Here's wishing all a very happy holiday season. Get out for a ride, even if the weather makes you think twice. For those in the snowbound regions, have a couple of sessions on the trainer or get out on your skis. Go easy on all those delicious delicacies and the tempting liquid refreshment as it's far harder to get rid of those extra pounds than it is to put them on! Have fun with those cyclists' presents. Make New Year's Resolutions you have some chance of keeping including the one about not exaggerating those training distances. May all your rides be pleasant ones.
Attention all MIVA members. I was in Vancouver recently at a track camp with Brodie, I was speaking with Kelyn Akuna, the founder of Aboriginal Youth Cycling on the lower mainland. We have previously donated, as a club, clothing items. I donated some of Brodie’s gear and asked about other items they may require. He reports that they have frames but are looking for any components to start to build them up, wheels, gruppos, tires, saddles, etc. I know we all have items in our garages that we no longer use. Anyone interested can contact me at roubaix5312@hotmail.com . I am going over for another camp with Brodie over Christmas, I am available to pick up any donated items, and will take over with me when I take Brodie to camp. Any donations would be greatly appreciated, it is a really great cause! Cheers and Merry Christmas, Iain Hay.
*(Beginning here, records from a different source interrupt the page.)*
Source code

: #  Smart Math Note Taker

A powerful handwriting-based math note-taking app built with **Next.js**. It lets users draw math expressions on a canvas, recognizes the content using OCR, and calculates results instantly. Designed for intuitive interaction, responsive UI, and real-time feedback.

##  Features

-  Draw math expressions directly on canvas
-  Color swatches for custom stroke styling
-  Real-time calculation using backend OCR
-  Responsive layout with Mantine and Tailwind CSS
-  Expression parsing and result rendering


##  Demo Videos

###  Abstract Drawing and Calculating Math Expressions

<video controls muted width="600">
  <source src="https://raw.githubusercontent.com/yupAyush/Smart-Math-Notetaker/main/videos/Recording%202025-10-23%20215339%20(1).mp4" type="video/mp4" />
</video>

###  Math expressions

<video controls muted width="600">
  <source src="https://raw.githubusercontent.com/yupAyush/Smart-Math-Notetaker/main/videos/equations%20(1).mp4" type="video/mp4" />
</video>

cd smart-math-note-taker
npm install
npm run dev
This Thursday indoor trainer session at Pleasant Valley School, Nanaimo, is cancelled due to a school Christmas concert. The next session will be on January 3rd, 2013. Don't forget to continue your workouts at home with the Sufferfest videos. It's a great way to stay slim and trim over Christmas.
Winter trainer sessions are like many other indoor off-season cycling activities. The motivation is the Sufferfest videos and the loud, upbeat music so the time literally flies. However, during these 'laisse faire sessions, the participants can do a lot to improve their efficiency for the next season. Many riders have inefficient pedalling styles – inappropriate cadence and 'push. push' instead of 'turn. turn' being just two of them. To work on cadence, follow the messages on the screen. Use 90 rpm as the base and accelerate or take it easy from that point. The downhill portions of the video should be light resistance and about 110rpm. Keep it s-m-o-o-t-h and if you are bouncing on the seat, back off the revs. Slightly until you eliminate the bounce; then increase cadence a bit at a time, maintaining that smooth style. For the climbing segments. Maintain at least 75 rpm and gradually increase to 80rpm. If you find that easy, increase the gear rather than pedalling faster.
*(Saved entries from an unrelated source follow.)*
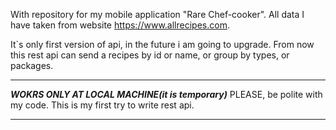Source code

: With repository for my mobile application "Rare Chef-cooker".
All data I have taken from website https://www.allrecipes.com.

It`s only first version of api, in the future i am going to upgrade. 
From now this rest api can send a recipes by id or name, or group by types, or packages.

***
***WOKRS ONLY AT LOCAL MACHINE(it is temporary)***
PLEASE, be polite with my code. This is my first try to write rest api.
***
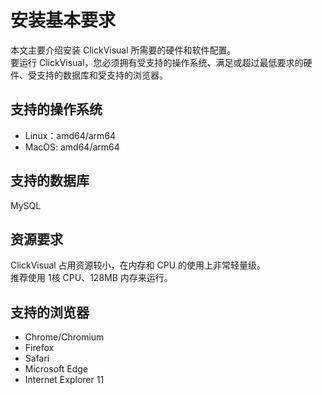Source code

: # 安装基本要求
本文主要介绍安装 ClickVisual 所需要的硬件和软件配置。  
要运行 ClickVisual，您必须拥有受支持的操作系统、满足或超过最低要求的硬件、受支持的数据库和受支持的浏览器。

## 支持的操作系统
- Linux：amd64/arm64
- MacOS: amd64/arm64

## 支持的数据库
MySQL

## 资源要求
ClickVisual 占用资源较小，在内存和 CPU 的使用上非常轻量级。  
推荐使用 1核 CPU、128MB 内存来运行。

## 支持的浏览器
- Chrome/Chromium
- Firefox
- Safari
- Microsoft Edge
- Internet Explorer 11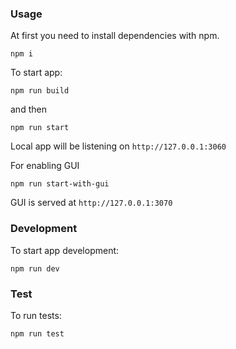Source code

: ### Usage
At first you need to install dependencies with npm.

`npm i`

To start app:

`npm run build`

and then

`npm run start`

Local app will be listening on `http://127.0.0.1:3060`

For enabling GUI

`npm run start-with-gui`

GUI is served at `http://127.0.0.1:3070`

### Development
To start app development:

`npm run dev`

### Test
To run tests:

`npm run test`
Now, to work on turning the pedals smoothly, consciously claw the forward pedal round BDC (bottom dead centre). At the same time, pull up on the rear pedal using your hamstring and lower gluteus maxi mus. If you haven't habitually been using this technique, you will soon feel a burn. Back off slightly but still lift the leg and then repeatedly increase the lift until ”burn time”. Don't forget to begin pushing the pedal forward as it approached TDC (top dead centre). After a few sessions of this drill, you will be able to maintain the turning for longer and longer periods until it becomes built in.
By the way, this procedure should be part of all your on-the-road training too. Eventually your pedalling will become really smooth and efficient- the pro's refer to this as “souplesse”. Watch a pro tour video and you can actually pick out the most efficient pedallers. If you doubt that this kind of pedalling is more efficient. Ride along a flat section of road at a set speed without using your hamstrings & lower quads. Then incorporate them with the same perceived effort and notice how your speed increases by .5 to more than 1 kph.
Despite the logic of the foregoing, research, here, shows that very often the best pedalling rate and style is the one where you feel most most comfortable.
Mid Island Velo Association is now affiliated to Cycling BC for 2013. All MIVA members who wish to purchase citizens' permits or UCI licences for 2013 may now do so. When applying, please put Mid Island Velo Association as the affiliated club. Remember, if you wish to enter other clubs' events or provincial championships, you must hold a citizens' permit or a UCI licence fo insurance purposes. If you only intend taking part in MIVA races and other activities, your 2013 MIVA membership will cover you.